You move around the room cluttered with machines and life sustaining therapies to set up what you need to stave off death. You move deliberately, and you move fast. The patient is decompensating in the now-familiar and coordinated effort to intervene.

Attach the ambu bag to wall oxygen. Turn it all the way up. Where’s the PEEP valve? God, someone go grab me the PEEP valve off the ambu bag in room 11 next door. We ran out of those a month ago, too. It’s all covid anyway, all of it is covid. Risk cross-contamination or risk imminent death for your patient, risk extreme viral load exposure for you and your coworkers, and most certain death for your patient if you intervene without a PEEP valve.

You clamp the breathing tube, tight. The respiratory therapist shuts off the ventilator, because that side of the circuit can aerosolize and spray virus too if you leave it blasting air after you disconnect. Open the circuit. Respiratory therapy attaches the ambu bag. You unclamp. Bag, bag, bag. Clear the plug. The patient’s oxygen saturation is 23% with a perfect waveform. Their heart rate is slowing. Their blood pressure is tanking. Max all your drips, then watch and wait while this patient takes 3 hours to recover to a measly oxygen saturation of 82%, the best you’ll get from them all shift. These patients have no pulmonary reserve.

All of our choices to intervene in this situation risk our own health and safety. In the beginning we were more cautious with ourselves. We don’t want to get sick. We don’t want to be a patient in our own ICU. We’ve cared for our own staff in our ICUs. We don’t want to die. Now? I’ve already been sick. I am so, so tired of the constant death that is the ICU, that personally, I will do anything as long as I have my weeks old N95 and face shield on, just to keep someone alive.

I’ve realized that for many of these patients in the ICU, it won’t matter what I do. It won’t matter how hard I work, though I’ll still work like a crazy person all day, aggressively advocate for my patients in the same way.

My coworkers will go without meals, even though they’re being donated and delivered by people who love and support you. Generous people are helping to keep local restaurants afloat. We can always take the meal home for dinner, or I can devour a slice of pizza as I walk out to my truck parked on the pier, a walk I look forward to every day, because it gives me about eight minutes of silence. To process. To reflect.

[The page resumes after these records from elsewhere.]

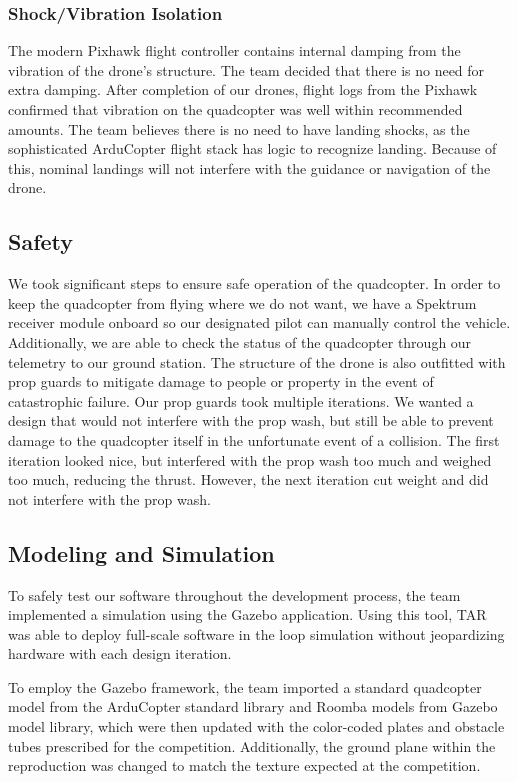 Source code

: \documentclass[12pt,letterpaper]{article}
\begin{document}
		\subsubsection*{Shock/Vibration Isolation}
		The modern Pixhawk flight controller contains internal damping from the vibration of the drone's structure. The team decided that there is no need for extra damping. After completion of our drones, flight logs from the Pixhawk confirmed that vibration on the quadcopter was well within recommended amounts. The team believes there is no need to have landing shocks, as the sophisticated ArduCopter flight stack has logic to recognize landing. Because of this, nominal landings will not interfere with the guidance or navigation of the drone.


	\subsection*{Safety}
		We took significant steps to ensure safe operation of the quadcopter. In order to keep the quadcopter from flying where we do not want, we have a Spektrum receiver module onboard so our designated pilot can manually control the vehicle. Additionally, we are able to check the status of the quadcopter through our telemetry to our ground station. The structure of the drone is also outfitted with prop guards to mitigate damage to people or property in the event of catastrophic failure. Our prop guards took multiple iterations. We wanted a design that would not interfere with the prop wash, but still be able to prevent damage to the quadcopter itself in the unfortunate event of a collision. The first iteration looked nice, but interfered with the prop wash too much and weighed too much, reducing the thrust. However, the next iteration cut weight and did not interfere with the prop wash.


	\subsection*{Modeling and Simulation}

		To safely test our software throughout the development process, the team implemented a simulation using the Gazebo application. Using this tool, TAR was able to deploy full-scale software in the loop simulation without jeopardizing hardware with each design iteration.

		To employ the Gazebo framework, the team imported a standard quadcopter model from the ArduCopter standard library and Roomba models from Gazebo model library, which were then updated with the color-coded plates and obstacle tubes prescribed for the competition. Additionally, the ground plane within the reproduction was changed to match the texture expected at the competition.
\end{document}

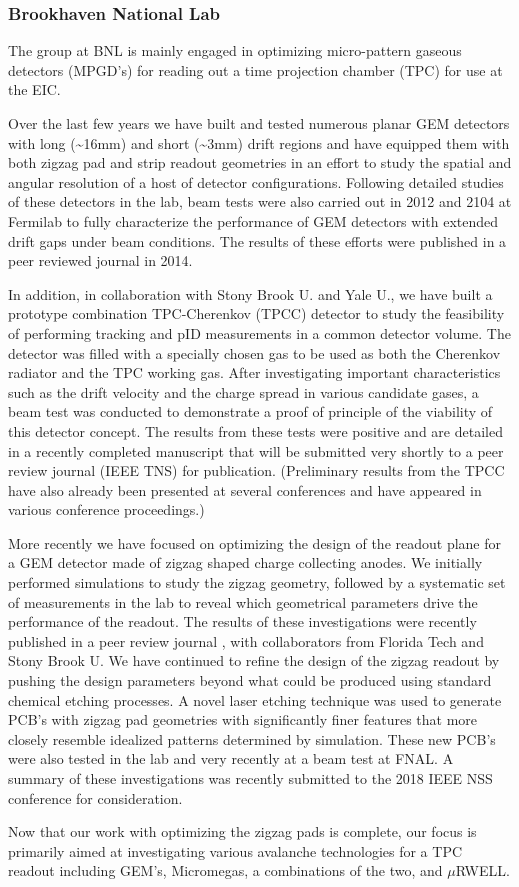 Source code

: \subsubsection{Brookhaven National Lab} 
The group at BNL is mainly engaged in optimizing micro-pattern gaseous detectors (MPGD’s) for reading out a time projection chamber (TPC) for use at the EIC. 

Over the last few years we have built and tested numerous planar GEM detectors with long (\textasciitilde16mm) and short (\textasciitilde3mm) drift regions and have equipped them with both zigzag pad and strip readout geometries in an effort to study the spatial and angular resolution of a host of detector configurations. Following detailed studies of these detectors in the lab, beam tests were also carried out in 2012 and 2104 at Fermilab to fully characterize the performance of GEM detectors with extended drift gaps under beam conditions. The results of these efforts were published in a peer reviewed journal in 2014\cite{7497629}.

In addition, in collaboration with Stony Brook U. and Yale U., we have built a prototype combination TPC-Cherenkov (TPCC) detector to study the feasibility of performing tracking and pID measurements in a common detector volume. The detector was filled with a specially chosen gas to be used as both the Cherenkov radiator and the TPC working gas. After investigating important characteristics such as the drift velocity and the charge spread in various candidate gases, a beam test was conducted to demonstrate a proof of principle of the viability of this detector concept. The results from these tests were positive and are detailed in a recently completed manuscript that will be submitted very shortly to a peer review journal (IEEE TNS) for publication. (Preliminary results from the TPCC have also already been presented at several conferences and have appeared in various conference proceedings\cite{Woody:2015ola}.)

More recently we have focused on optimizing the design of the readout plane for a GEM detector made of zigzag shaped charge collecting anodes. We initially performed simulations to study the zigzag geometry, followed by a systematic set of measurements in the lab to reveal which geometrical parameters drive the performance of the readout. The results of these investigations were recently published in a peer review journal \cite{8379440}, with collaborators from Florida Tech and Stony Brook U. We have continued to refine the design of the zigzag readout by pushing the design parameters beyond what could be produced using standard chemical etching processes. A novel laser etching technique was used to generate PCB’s with zigzag pad geometries with significantly finer features that more closely resemble idealized patterns determined by simulation. These new PCB’s were also tested in the lab and very recently at a beam test at FNAL. A summary of these investigations was recently submitted to the 2018 IEEE NSS conference for consideration. 

Now that our work with optimizing the zigzag pads is complete, our focus is primarily aimed at investigating various avalanche technologies for a TPC readout including GEM’s, Micromegas, a combinations of the two, and $\mu$RWELL. 

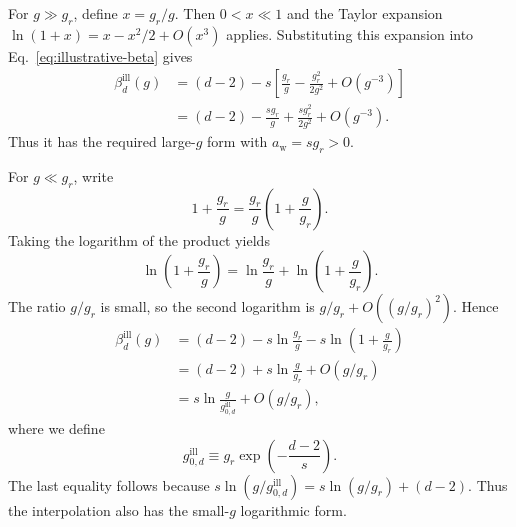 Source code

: \documentclass[11pt,a4paper]{article}
\numberwithin{equation}{section}
\begin{document}
For $g\gg g_r$, define $x=g_r/g$. Then $0<x\ll1$ and the Taylor expansion $\ln(1+x)=x-x^2/2+O(x^3)$ applies. Substituting this expansion into Eq.~\eqref{eq:illustrative-beta} gives
\begin{align}
    \beta_d^{\mathrm{ill}}(g)
    &=(d-2)-s\left[\frac{g_r}{g}-\frac{g_r^2}{2g^2}
      +O(g^{-3})\right]\\
    &=(d-2)-\frac{s g_r}{g}+\frac{s g_r^2}{2g^2}
      +O(g^{-3}).
\end{align}
Thus it has the required large-$g$ form with $a_{\mathrm{w}}=s g_r>0$.

For $g\ll g_r$, write
\begin{equation}
    1+\frac{g_r}{g}=\frac{g_r}{g}\left(1+\frac{g}{g_r}\right).
\end{equation}
Taking the logarithm of the product yields
\begin{equation}
    \ln\left(1+\frac{g_r}{g}\right)
    =\ln\frac{g_r}{g}+\ln\left(1+\frac{g}{g_r}\right).
\end{equation}
The ratio $g/g_r$ is small, so the second logarithm is $g/g_r+O((g/g_r)^2)$. Hence
\begin{align}
    \beta_d^{\mathrm{ill}}(g)
    &=(d-2)-s\ln\frac{g_r}{g}-s\ln\left(1+\frac{g}{g_r}\right)\\
    &=(d-2)+s\ln\frac{g}{g_r}+O(g/g_r)\\
    &=s\ln\frac{g}{g_{0,d}^{\mathrm{ill}}}+O(g/g_r),
\end{align}
where we define
\begin{equation}
    g_{0,d}^{\mathrm{ill}}\equiv g_r\exp\left(-\frac{d-2}{s}\right).
\end{equation}
The last equality follows because
$s\ln(g/g_{0,d}^{\mathrm{ill}})=s\ln(g/g_r)+(d-2)$. Thus the interpolation also has the small-$g$ logarithmic form.
\end{document}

I’ll chug a Gatorade when I start feeling lightheaded and I’m seeing stars, immediately after I just pushed an amp of bicarb on a patient and I know I have at least five minutes of a stable blood pressure to step out of the unit, take off my mask and actually breathe.

Every dedicated staff member is working tirelessly to help. The now-closed dental clinic staff has been trained to work in the respiratory lab to run our arterial blood gases, so that the absolutely incredible respiratory therapists who we so desperately need can take care of the patients with us.

Nurses in procedural areas that were closed have been repurposed to work as runners. To run for supplies while the primary nurse is in an isolation room trying to stabilize a patient without the supplies they need, runners to run for blood transfusions.

Physical therapists, occupational therapists, speech and language pathologists being repurposed to be part of the proning teams that helps the nurses turn patients onto their backs and bellies amidst a tangled web of critical lines and tubes, where one small error could mean death for the patient, and exposure for all staff.

Anesthesiologists and residents are managing airways and lines when carrying out these massive patient position changes. Surgical residents are all over the hospital just to put in the critical invasive lines we need in all of our patients.

The travel nurses who rushed into this burning building to help us are easing a healthcare system. The first travel nurse I met came all the way from Texas. Others terminated their steady employment to enlist with a travel agency to help us. Every day there are more travelers arriving.

A nurse from LA came to me after she found out I was part of the home staff, in my home unit, where this all first started in my hospital what feels like a lifetime ago, and said, “I came here for you. For all of the nurses. Because I couldn’t imagine working the way you guys were working for how long you were working like that.” During our surge and peak in the ICU, we were 1:3 ratios with three patients who normally would be a 1:1 assignment. And they were all trying to die at the same time. We were having to choose which patients we were rushing to because we couldn’t help them all at the same time.

The overhead pages for emergencies throughout the hospital rang out and echoed endlessly. Every minute, another rapid response call. Another anesthesia page for an intubation. Another cardiopulmonary arrest. A hospital bursting at the seams with death. Refrigerated trailers being filled.

First it was our normal white body bags. Then orange disaster bags. Then blue tarp bags. We ran out of those too. Now, black bags.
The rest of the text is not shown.